Introducing Personality Tasks

Abstract
Personality tasks provide a different way of assessing personality to personality questionnaires. Utilising recent advances in technology, personality assessment can be revolutionised so that one no longer needs to rely solely on questionnaires, which routinely suffer from distortion such as social desirability responding. (Birkeland et al 2006).
Objective Personality Tests or OPTs – builds on the research of Cattell (e.g. Cattell and Warburton 1967). OPTs rely on measuring task performance – but it is the way people complete each task, rather than how well they do on it, that reveals their personality traits. Participants are unaware of which aspects of their personality are being assessed.
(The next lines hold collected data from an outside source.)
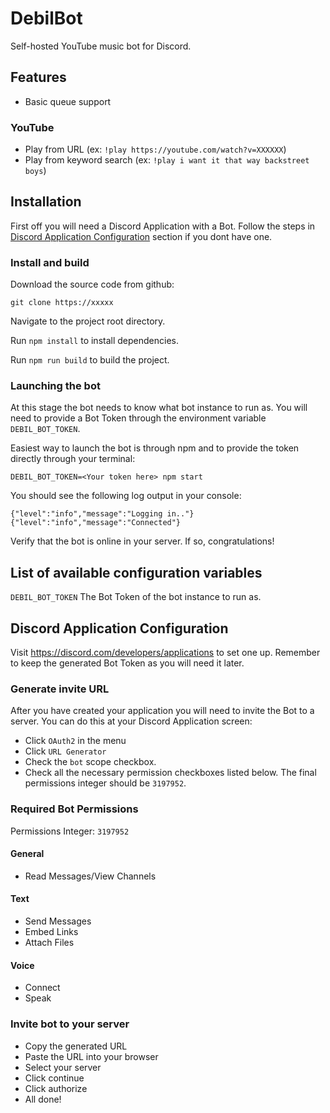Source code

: # DebilBot

Self-hosted YouTube music bot for Discord.

## Features

- Basic queue support

### YouTube

- Play from URL (ex: `!play https://youtube.com/watch?v=XXXXXX`)
- Play from keyword search (ex: `!play i want it that way backstreet boys`)

## Installation

First off you will need a Discord Application with a Bot. Follow the steps in [Discord Application Configuration](#discord-application-configuration) section if you dont have one.

### Install and build

Download the source code from github:

`git clone https://xxxxx`

Navigate to the project root directory.

Run `npm install` to install dependencies.

Run `npm run build` to build the project.

### Launching the bot

At this stage the bot needs to know what bot instance to run as. You will need to provide a Bot Token through the environment variable `DEBIL_BOT_TOKEN`.

Easiest way to launch the bot is through npm and to provide the token directly through your terminal:

`DEBIL_BOT_TOKEN=<Your token here> npm start `

You should see the following log output in your console:

```
{"level":"info","message":"Logging in.."}
{"level":"info","message":"Connected"}
```

Verify that the bot is online in your server. If so, congratulations!

## List of available configuration variables

`DEBIL_BOT_TOKEN` The Bot Token of the bot instance to run as.

## Discord Application Configuration

Visit https://discord.com/developers/applications to set one up. Remember to keep the generated Bot Token as you will need it later.

### Generate invite URL

After you have created your application you will need to invite the Bot to a server. You can do this at your Discord Application screen:

- Click `OAuth2` in the menu
- Click `URL Generator`
- Check the `bot` scope checkbox.
- Check all the necessary permission checkboxes listed below. The final permissions integer should be `3197952`.

### Required Bot Permissions

Permissions Integer: `3197952`

#### General

- Read Messages/View Channels

#### Text

- Send Messages
- Embed Links
- Attach Files

#### Voice

- Connect
- Speak

### Invite bot to your server

- Copy the generated URL
- Paste the URL into your browser
- Select your server
- Click continue
- Click authorize
- All done!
The tasks are typically short e.g. 5-12 minutes, completed online and resemble puzzles or challenges that are applicable to all ages and levels of seniority.
We present the results of our own research into the validation of multiple OPTs using self-report ratings of personality and biodata.

Introduction
Personality assessment is widely used in organisational settings e.g. the Business Insider UK (2015) report that 80% of Fortune 500 companies use some form of personality assessment. There have also been many studies into the validity of personality scales in predicting a wide range of organisational behaviour e.g. Barrick & Mount (1991) and Hurtz & Donovan (2000).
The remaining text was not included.